Igual que muchas otras veces, Grigori estaba sentado en el tren personal de Trotski con un mapa de Rusia sobre la mesa.

—Prácticamente no tenemos que preocuparnos por los contrarrevolucionarios del norte —dictaminó Trotski.

Grigori estaba de acuerdo.

—Según nuestros servicios secretos, allí hay motines entre los soldados y los marineros británicos.

—Y han perdido toda esperanza de conectar con Kolchak. Sus ejércitos están regresando a toda prisa a Siberia. Podríamos perseguirlos hasta el otro lado de los Urales… pero me parece que tenemos asuntos más importantes en otras zonas.

—¿En el oeste?

—Allí la situación pinta bastante mal. Los blancos están reforzados por nacionalistas reaccionarios en Letonia, Lituania y Estonia. Kolchak ha nombrado a Yudénich comandante en jefe y ha respaldado a la flotilla de la armada británica que tiene a nuestra flota inmovilizada en Kronstadt. Pero estoy aún más preocupado por el sur.

—El general Denikin.

—Cuenta con unos ciento cincuenta mil hombres, está apoyado por tropas francesas e italianas y recibe suministros de los británicos. Creemos que está planeando un ataque hacia Moscú.

—Si se me permite decirlo, creo que la clave para derrotarlo sería política, no militar.

Trotski parecía intrigado.

—Sigue.

—Allá adonde va, Denikin se gana enemigos. Sus cosacos roban por todas partes. Cada vez que toma una ciudad, hace una redada de judíos y los ajusticia. Si las minas de carbón no llegan a los objetivos de producción, mata a uno de cada diez mineros.

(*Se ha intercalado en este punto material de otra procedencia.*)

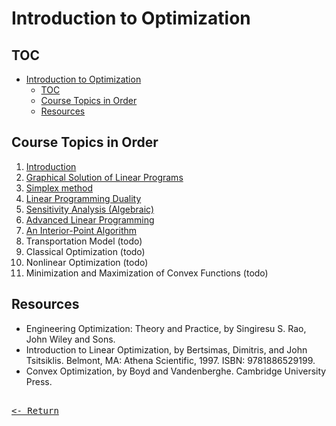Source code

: # Introduction to Optimization

## TOC

- [Introduction to Optimization](#introduction-to-optimization)
  - [TOC](#toc)
  - [Course Topics in Order](#course-topics-in-order)
  - [Resources](#resources)

## Course Topics in Order

1. [Introduction](Intro.md)
2. [Graphical Solution of Linear Programs]()
3. [Simplex method]()
4. [Linear Programming Duality]()
5. [Sensitivity Analysis (Algebraic)]()
6. [Advanced Linear Programming]()
7. [An Interior-Point Algorithm]()
8. Transportation Model (todo)
9. Classical Optimization (todo)
10. Nonlinear Optimization (todo)
11. Minimization and Maximization of Convex Functions (todo)

## Resources

- Engineering Optimization: Theory and Practice, by Singiresu S. Rao, John Wiley and Sons.
- Introduction to Linear Optimization, by Bertsimas, Dimitris, and John Tsitsiklis. Belmont, MA: Athena Scientific, 1997. ISBN: 9781886529199.
- Convex Optimization, by Boyd and Vandenberghe. Cambridge University Press.

[<kbd><br><- Return<br></kbd>](../Course.md)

Y, desde luego, ejecuta a todos los desertores de su ejército.

—Nosotros también —replicó Trotski—. Y matamos a los aldeanos que esconden a desertores.

—Y a los campesinos que se niegan a entregarnos su cereal. —Grigori había tenido que endurecer su corazón para aceptar esa brutal necesidad—. Pero conozco a los campesinos; mi padre lo era. Lo que más les importa es la tierra. Muchas de esas personas se hicieron con considerables extensiones de terreno en la revolución y quieren aferrarse a ellas… pase lo que pase.

—¿Y bien?

—Kolchak ha anunciado que la reforma de la tierra debería basarse en el principio de la propiedad privada.

—Lo cual significa que los campesinos tendrían que devolver los campos que le han arrebatado a la aristocracia.

—Y todo el mundo lo sabe. Me gustaría imprimir lo que proclama Kolchak y colgarlo en la puerta de todas las iglesias. No importa lo que hagan nuestros soldados, los campesinos nos preferirán a nosotros, y no a los blancos.

—Hazlo —dijo Trotski.

—Una cosa más. Anunciar una amnistía para los desertores. Durante siete días, cualquiera que regrese a filas eludirá el castigo.

—Otra maniobra política.

—No creo que exhorte a la deserción, porque solo será una semana; pero a lo mejor nos permite recuperar a algunos hombres… sobre todo cuando se den cuenta de que los blancos quieren quitarles la tierra.

—Inténtalo —lo animó Trotski.

Un ayudante entró y saludó.

—Un extraño informe, camarada Peshkov, que he pensado que le gustaría oír.

—Está bien.

—Es sobre uno de los prisioneros que hicimos en Buguruslán. Estaba con el ejército de Kolchak, pero llevaba uniforme estadounidense.

—Los blancos tienen soldados de todo el mundo. Los imperialistas capitalistas apoyan a la contrarrevolución, naturalmente.

—No es eso, señor.
—Entonces, ¿qué?
—Señor, dice que es su hermano.

III

El andén era largo y había una espesa niebla matutina, así que Grigori no veía el extremo final del tren. Seguramente se trataba de un error, pensó; una confusión de nombres o un fallo de traducción. Intentó prepararse para llevarse una decepción, pero no lo consiguió del todo: el corazón le latía más deprisa y parecía tener los nervios a flor de piel. Habían pasado casi cinco años desde la última vez que había visto a su hermano. A menudo había pensado que Lev debía de estar muerto. Esa podía ser aún la terrible realidad.